Aún resiste el concurso de calderetas en la calle Gonzalo de Berceo y la exaltación de las chuletillas en Avenida de Colón, pero este año ya ha desaparecido el concurso de paellas. Dos actos multitudinarios que congregan a miles de personas, pese a las limitaciones de inscripciones que imponen los organizadores. ¿Por qué? Porque las fiestas las hace la gente. Y sin gente, no hay fiesta. Es simple. Si tú dejas al pueblo a su ritmo con su mecanismo, el éxito está asegurado. Basta darse una vuelta por cualquier localidad riojana durante sus fiestas para ver cuáles son los actos que más triunfan mientras en Logroño nos ponemos casi el traje para ir por la tarde a los toros en una feria maltratada por una serie de intereses empresariales que la matarán en pocos años.

En el aspecto musical, el Espacio Peñas ha sido un soplo de aire fresco para la juventud a falta de grandes conciertos a los que asistir. Le falta a Logroño un recinto o una apuesta por los conciertos de pago durante las fiestas para conseguir atraer a grandes artistas, esos que desplazan también a miles de personas sólo con su nombre. No hace falta que sea Rosalía, pero sí una Aitana, una Lola Índigo, un Vetusta Morla, un Leiva o un Alejandro Sanz. Con el apoyo del ayuntamiento y alguna marca relevante, en plenas fiestas, no sería difícil conformar un cartel que merezca la pena para toda la semana.

Sin embargo, entramos en el asunto más peliagudo de las fiestas de San Mateo: las fechas. ¿Siete días a contar desde el 20 de septiembre? ¿Comienzo el sábado anterior al día 21 para asegurar dos buenos fines de semana a la hostelería? El eterno debate, aunque este esté viciado porque se presupone que las fiestas deben ser un empuje económico exclusivamente para el sector hostelero y hotelero, además de contar con sólo un día festivo en pleno arraque comercial y empresarial tras el parón veraniego. Lo resumía bien el alcalde en una entrevista con NueveCuatroUno esta semana: “La tercera semana de septiembre nos condiciona mucho la actividad escolar y laboral si lo pensamos desde un punto de vista racional. Está en tierra de nadie”. ¿Qué hacer entonces? Es la cuestión que más difícil respuesta tiene. En Valladolid, por ejemplo, pasaron sus fiestas a la primera semana del mes, cuando todavía no había empezado el colegio. Quizás un pequeño referéndum ciudadano pueda sacarnos de dudas.

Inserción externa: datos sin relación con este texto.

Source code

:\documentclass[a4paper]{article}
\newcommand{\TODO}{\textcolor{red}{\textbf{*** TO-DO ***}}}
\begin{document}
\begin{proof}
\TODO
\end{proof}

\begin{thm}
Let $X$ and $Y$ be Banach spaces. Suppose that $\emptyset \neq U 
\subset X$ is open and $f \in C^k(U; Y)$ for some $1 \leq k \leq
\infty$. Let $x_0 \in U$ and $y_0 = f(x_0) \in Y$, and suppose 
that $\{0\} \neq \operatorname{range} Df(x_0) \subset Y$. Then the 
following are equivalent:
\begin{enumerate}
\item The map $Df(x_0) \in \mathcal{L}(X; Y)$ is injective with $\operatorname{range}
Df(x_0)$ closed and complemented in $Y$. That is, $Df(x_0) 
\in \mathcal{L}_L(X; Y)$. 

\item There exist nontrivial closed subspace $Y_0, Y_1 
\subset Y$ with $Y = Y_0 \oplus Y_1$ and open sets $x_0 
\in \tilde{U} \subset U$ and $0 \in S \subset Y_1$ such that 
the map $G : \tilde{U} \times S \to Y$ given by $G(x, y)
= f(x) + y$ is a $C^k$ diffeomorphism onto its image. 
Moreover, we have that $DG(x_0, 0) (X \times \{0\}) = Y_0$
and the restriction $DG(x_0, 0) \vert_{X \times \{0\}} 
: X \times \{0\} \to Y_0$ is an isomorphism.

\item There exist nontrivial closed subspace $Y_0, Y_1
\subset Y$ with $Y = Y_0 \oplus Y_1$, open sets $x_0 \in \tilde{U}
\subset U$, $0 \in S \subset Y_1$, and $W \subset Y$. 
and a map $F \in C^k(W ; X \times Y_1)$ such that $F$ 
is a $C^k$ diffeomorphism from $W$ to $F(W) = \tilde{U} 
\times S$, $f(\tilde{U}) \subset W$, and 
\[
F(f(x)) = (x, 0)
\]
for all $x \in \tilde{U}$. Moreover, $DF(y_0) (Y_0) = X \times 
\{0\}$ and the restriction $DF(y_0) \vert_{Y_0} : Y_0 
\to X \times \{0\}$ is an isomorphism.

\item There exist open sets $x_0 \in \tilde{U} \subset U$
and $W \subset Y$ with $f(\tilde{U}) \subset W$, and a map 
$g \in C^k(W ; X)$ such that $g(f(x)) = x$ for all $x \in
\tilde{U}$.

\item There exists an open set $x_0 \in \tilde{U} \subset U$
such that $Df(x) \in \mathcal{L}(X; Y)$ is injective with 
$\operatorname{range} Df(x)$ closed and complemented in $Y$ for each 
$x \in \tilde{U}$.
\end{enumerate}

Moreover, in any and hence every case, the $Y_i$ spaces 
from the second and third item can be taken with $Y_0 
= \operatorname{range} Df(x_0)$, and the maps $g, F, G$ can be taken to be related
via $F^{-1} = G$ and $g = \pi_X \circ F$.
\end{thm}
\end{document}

Y por último, las peñas. Su propio presidente, Javier Ansoleaga, reconocía que se debe “cambiar la imagen que el logroñés tiene de las peñas” aunque desconocía la receta correcta para llevarlo a cabo. Y es que la gente joven busca en otros municipios lo que podría tener en Logroño. Lo comentaba el propio Ansoleaga en esa misma entrevista. “La gente joven ve una charanga y se une. Nos pasó en una salida nocturna. Se nos ocurrió pasar por la zona de La Laurel con la charanga y en un momento teníamos a más de quinientas personas detrás”. Quizás ese sea el comienzo: meter las charangas de verdad donde está la gente y no convertirlas en un mero elemento decorativo al que mirar desde la acera cuando suben y bajan de los toros.

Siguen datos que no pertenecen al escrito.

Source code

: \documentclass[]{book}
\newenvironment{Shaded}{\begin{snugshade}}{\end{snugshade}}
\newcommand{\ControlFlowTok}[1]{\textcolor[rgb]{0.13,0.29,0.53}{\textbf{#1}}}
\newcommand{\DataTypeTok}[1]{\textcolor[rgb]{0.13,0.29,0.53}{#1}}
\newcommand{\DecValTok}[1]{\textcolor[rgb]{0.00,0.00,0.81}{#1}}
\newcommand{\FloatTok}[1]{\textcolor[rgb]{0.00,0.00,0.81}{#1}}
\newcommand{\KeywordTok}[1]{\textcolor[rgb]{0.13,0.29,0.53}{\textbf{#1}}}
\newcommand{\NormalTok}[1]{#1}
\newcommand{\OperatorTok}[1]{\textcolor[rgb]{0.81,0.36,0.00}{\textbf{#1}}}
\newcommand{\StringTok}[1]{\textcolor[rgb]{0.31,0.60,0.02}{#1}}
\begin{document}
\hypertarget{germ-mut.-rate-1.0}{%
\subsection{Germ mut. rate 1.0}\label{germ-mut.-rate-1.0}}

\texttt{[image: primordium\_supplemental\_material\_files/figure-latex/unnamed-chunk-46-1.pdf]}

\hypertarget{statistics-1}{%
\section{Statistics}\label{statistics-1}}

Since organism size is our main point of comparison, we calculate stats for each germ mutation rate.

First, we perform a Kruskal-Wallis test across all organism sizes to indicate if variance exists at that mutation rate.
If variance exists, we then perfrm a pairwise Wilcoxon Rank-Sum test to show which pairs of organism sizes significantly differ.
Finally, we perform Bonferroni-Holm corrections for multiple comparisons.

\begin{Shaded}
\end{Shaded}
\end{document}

Pasó también en San Bernabé cuando una charanga entró por las calles más estrechas del Casco Antiguo como Marqués de San Nicolás o Carnicerías. Animados por el eco, decenas de personas comenzaron a seguir la música como en el cuento del flautista de Hamelín. Un rato de goce que se disipó al salir a la calle Portales y encarar Avenida de la Paz, donde las anchas carreteras desprotegen la fiesta y el alboroto. Por suerte, nunca se puede estar triste en una charanga ni en San Mateo. Al fin y al cabo, las fiestas tampoco están tan mal y hablamos por hablar.